En esos instantes mi madre entró al cuarto y se preocupó al encontrarme así, me hizo mil preguntas y también se puso a llorar. Le dije que no era nada.

Cuando los invitados se fueron, inmediatamente mi madre me llevó al cuarto y le conté todo porque me enseñó a afrontar los problemas entre las dos. Se puso a llorar. “No me dejés de querer”, me suplicó. “Sólo dígame la verdad”, le respondí.

—Te quiero —repitió muchas veces—, le diste sentido a mi vida, la única diferencia es que no te tuve, pero estás conmigo desde el primer día en que naciste. Me sentí sin fuerzas, como flotando en el aire, sin ideas y exploté en llanto; las dos lloramos. No fue fácil.

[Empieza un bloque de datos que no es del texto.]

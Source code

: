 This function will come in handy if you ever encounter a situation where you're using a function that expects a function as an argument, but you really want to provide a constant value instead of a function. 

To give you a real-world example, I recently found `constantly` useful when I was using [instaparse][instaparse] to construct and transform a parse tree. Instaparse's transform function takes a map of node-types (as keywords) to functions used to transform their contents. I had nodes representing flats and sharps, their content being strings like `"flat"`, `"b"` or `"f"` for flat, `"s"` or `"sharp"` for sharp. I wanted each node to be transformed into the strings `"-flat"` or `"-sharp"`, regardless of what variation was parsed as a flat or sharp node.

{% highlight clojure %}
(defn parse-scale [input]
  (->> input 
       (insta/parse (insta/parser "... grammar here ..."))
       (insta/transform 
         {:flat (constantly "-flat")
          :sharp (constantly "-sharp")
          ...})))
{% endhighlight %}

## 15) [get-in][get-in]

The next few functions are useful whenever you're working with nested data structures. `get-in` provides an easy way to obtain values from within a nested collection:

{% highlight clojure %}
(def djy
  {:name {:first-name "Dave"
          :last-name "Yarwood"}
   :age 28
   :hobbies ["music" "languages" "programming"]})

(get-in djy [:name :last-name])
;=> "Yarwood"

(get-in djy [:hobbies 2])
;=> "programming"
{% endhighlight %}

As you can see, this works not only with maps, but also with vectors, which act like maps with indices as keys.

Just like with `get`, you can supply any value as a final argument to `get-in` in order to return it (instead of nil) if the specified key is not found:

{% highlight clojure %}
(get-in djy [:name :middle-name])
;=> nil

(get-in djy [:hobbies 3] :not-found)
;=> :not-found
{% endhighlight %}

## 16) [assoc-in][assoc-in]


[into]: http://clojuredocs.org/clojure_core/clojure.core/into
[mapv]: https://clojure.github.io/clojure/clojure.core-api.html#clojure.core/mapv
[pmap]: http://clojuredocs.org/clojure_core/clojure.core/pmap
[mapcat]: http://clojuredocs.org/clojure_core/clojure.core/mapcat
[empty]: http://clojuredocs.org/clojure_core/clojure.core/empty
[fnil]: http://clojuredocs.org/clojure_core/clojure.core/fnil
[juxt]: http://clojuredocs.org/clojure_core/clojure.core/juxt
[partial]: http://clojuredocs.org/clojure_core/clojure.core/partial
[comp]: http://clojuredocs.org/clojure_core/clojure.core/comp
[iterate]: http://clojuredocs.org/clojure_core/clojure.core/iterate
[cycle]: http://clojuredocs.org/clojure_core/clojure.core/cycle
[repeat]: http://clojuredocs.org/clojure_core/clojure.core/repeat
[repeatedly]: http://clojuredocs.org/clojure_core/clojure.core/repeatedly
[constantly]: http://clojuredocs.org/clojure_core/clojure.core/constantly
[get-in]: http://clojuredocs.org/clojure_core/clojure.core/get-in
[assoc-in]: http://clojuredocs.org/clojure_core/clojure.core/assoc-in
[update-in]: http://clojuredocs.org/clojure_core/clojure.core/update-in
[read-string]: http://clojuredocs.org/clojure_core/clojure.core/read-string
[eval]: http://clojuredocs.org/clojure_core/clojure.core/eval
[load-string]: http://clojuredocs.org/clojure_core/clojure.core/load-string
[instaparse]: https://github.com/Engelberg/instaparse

Mi madre no era mi madre, mi abuela no era mi abuela, mi tía no era mi tía, mis tíos no eran mis tíos, mi prima no era mi prima. Mi prima era mi hermana. Por eso mi madre no la quería cerca de mí porque temía que me dijera la verdad. Entonces comprendí por qué mi tía se desprendió de Estrella y la fuimos a dejar a aquel lugar, al mismo donde le rogué a mi madre que me llevara. Llegué. Estrella corrió a recibirme. La abracé llorando. Te quiero hermana mía le dije. Nuestro llanto pudo más que mil palabras. En ese momento se presentó la señora que nos parió. Pronunció frases que no escuché. Adiós, le dije, no se preocupe que yo tengo una madre. Me abracé nuevamente con mi hermana y salimos a platicar.